The United States’ “Best Friends”
El Espectador, Colombia
By Álvaro Forero Tascón
Translated By Gabriel Floud
7 February 2011
Edited by Gheanna Emelia

Now that the United States’ “best friend” in the Arab world has suffered the fate of so many other governments that have fallen out of favor in the past, the advantages of leaving behind Colombia’s obsessive and parochial pretension of being that country’s “best friend” can be seen.

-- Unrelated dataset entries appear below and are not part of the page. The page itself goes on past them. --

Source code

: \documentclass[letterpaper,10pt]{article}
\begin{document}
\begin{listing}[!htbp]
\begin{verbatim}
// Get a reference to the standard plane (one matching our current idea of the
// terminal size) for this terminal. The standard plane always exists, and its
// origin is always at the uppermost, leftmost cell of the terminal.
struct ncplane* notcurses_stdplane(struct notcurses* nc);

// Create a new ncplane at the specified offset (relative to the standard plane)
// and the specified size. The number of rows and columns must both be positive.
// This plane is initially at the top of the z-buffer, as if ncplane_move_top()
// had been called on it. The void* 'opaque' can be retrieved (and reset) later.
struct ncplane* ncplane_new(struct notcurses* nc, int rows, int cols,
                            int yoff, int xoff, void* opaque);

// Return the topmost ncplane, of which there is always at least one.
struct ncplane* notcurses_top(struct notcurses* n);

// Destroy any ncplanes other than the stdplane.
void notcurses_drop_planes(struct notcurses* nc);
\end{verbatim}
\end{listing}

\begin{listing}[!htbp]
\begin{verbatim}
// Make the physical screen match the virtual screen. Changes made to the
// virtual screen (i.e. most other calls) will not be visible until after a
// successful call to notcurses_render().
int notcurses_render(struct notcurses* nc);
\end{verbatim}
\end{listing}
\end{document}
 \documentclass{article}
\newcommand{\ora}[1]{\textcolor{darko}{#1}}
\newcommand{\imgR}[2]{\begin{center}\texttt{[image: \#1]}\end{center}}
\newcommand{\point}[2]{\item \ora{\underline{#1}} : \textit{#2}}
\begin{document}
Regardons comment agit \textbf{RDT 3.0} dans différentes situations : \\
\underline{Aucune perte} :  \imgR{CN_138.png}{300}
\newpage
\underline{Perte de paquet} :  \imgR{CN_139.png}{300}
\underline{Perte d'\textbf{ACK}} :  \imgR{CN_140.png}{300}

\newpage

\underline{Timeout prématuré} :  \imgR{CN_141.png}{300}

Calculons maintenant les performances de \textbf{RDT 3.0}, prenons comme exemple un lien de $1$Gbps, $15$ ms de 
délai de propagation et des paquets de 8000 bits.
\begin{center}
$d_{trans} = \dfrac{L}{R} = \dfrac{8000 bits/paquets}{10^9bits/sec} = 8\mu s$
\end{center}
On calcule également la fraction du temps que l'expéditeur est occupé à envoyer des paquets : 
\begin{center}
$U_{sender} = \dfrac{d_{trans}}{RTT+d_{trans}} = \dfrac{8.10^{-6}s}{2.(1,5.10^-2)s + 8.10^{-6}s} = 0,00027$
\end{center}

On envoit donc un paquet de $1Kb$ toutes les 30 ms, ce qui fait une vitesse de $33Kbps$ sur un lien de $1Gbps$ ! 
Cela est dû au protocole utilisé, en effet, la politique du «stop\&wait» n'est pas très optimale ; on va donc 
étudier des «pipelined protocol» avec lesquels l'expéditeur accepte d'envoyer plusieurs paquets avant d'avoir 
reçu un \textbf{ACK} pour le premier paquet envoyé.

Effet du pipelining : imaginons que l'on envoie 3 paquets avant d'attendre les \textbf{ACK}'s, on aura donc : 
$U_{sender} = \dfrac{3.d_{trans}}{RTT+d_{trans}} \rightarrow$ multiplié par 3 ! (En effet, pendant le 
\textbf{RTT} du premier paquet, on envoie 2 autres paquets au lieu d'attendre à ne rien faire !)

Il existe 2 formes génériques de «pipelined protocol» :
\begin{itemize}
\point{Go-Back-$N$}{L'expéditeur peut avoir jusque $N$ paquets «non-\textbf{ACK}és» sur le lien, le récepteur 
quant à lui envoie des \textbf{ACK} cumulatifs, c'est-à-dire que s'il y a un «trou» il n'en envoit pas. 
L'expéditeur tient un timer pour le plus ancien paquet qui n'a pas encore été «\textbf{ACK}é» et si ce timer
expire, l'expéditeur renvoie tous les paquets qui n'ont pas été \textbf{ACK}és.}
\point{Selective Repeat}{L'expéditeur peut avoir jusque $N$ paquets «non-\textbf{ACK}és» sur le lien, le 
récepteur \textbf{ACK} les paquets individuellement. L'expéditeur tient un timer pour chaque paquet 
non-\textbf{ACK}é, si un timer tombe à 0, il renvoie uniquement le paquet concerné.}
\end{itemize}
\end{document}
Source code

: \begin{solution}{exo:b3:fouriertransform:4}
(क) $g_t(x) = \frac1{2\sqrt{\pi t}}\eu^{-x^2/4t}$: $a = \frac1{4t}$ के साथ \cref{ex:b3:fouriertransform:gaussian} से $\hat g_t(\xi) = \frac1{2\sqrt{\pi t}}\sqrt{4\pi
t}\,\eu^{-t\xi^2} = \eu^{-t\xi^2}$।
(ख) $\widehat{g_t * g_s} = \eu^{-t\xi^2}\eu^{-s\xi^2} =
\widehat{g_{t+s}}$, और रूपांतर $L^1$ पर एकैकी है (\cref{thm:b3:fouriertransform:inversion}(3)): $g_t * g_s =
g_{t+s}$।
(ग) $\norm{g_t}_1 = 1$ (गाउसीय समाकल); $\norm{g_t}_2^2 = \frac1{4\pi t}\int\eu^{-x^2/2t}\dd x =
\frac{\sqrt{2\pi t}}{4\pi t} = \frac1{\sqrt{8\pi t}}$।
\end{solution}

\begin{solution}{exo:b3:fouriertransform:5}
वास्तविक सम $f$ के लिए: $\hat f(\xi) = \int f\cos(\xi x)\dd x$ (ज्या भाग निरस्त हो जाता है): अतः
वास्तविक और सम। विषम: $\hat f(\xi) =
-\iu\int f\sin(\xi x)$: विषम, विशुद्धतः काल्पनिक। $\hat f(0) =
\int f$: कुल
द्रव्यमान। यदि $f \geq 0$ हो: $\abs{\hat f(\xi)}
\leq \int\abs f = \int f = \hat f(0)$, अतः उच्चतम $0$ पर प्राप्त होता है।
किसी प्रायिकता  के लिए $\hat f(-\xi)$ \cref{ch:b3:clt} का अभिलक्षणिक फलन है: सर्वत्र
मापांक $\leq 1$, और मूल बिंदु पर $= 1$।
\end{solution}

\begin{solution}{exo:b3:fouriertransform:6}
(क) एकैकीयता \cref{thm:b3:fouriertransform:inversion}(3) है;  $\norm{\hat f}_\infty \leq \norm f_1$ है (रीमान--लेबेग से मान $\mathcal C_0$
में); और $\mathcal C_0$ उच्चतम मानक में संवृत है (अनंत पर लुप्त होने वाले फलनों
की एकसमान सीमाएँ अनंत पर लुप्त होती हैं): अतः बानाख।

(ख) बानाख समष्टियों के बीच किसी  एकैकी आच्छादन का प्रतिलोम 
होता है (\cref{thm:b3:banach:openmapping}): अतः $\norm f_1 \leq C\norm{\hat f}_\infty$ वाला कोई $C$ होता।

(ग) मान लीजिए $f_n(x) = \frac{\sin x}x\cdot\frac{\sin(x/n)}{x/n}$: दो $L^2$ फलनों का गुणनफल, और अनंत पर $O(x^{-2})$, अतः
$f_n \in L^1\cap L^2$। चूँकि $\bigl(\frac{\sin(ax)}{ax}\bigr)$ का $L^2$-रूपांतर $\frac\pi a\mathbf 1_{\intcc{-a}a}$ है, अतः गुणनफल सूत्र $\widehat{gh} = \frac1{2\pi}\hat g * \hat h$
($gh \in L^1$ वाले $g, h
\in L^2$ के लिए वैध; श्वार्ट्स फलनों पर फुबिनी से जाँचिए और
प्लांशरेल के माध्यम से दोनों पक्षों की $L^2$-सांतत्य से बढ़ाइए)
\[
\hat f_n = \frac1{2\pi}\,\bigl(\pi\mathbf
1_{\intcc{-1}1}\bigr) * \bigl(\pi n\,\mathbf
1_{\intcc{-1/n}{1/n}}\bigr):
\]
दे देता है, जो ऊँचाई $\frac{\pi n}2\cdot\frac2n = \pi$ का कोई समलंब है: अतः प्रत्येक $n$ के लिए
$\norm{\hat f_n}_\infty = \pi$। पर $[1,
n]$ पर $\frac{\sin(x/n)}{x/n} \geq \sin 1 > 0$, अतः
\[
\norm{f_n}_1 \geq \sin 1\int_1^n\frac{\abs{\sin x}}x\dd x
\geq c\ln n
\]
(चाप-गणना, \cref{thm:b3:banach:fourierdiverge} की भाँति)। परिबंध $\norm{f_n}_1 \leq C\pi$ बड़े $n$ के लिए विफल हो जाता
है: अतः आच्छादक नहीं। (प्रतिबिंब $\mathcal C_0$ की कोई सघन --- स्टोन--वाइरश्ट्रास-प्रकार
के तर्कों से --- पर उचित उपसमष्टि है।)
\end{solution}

Not that the United States is disloyal to some of its best allies. Generally speaking, the North Americans’ “betrayal” is toward authoritarian and corrupt regimes that were allies strictly for reasons of temporary convenience. Of course, the United States could be criticized for supporting regimes that oppress and exploit their people, but one must recognize that in international relations, on occasion it is not possible to reconcile domestic interests with foreign ones. The United States could argue that those who have deals with authoritarian governments, like Cuba, are reprehensible too. Or that the Colombian administration should pressure its neighbor, Venezuela, so that it respects democracy. The North American administration’s obligation is to look after its citizens’ interests, something that it does carefully, unlike the leaders who try to be unconditional friends of the United States in order to protect their personal political interests.

Some countries use the United States’ “protection” as a letter of marquee to impose authoritarian and extremely conservative policies. The serious democracies have independent foreign policies and good relations with the majority of countries without dependencies that might reduce their right to look after their strategic interests, which tend to be different from those of the world powers. With the exception of England, which maintains a special historical relationship with the United States with the purpose of maintaining world influence, those who still get too close to the United States do it with a logic from the Cold War, but no longer to protect themselves from the enemy power, which does not exist. Rather, they get close to the United States to advance extremist political agendas.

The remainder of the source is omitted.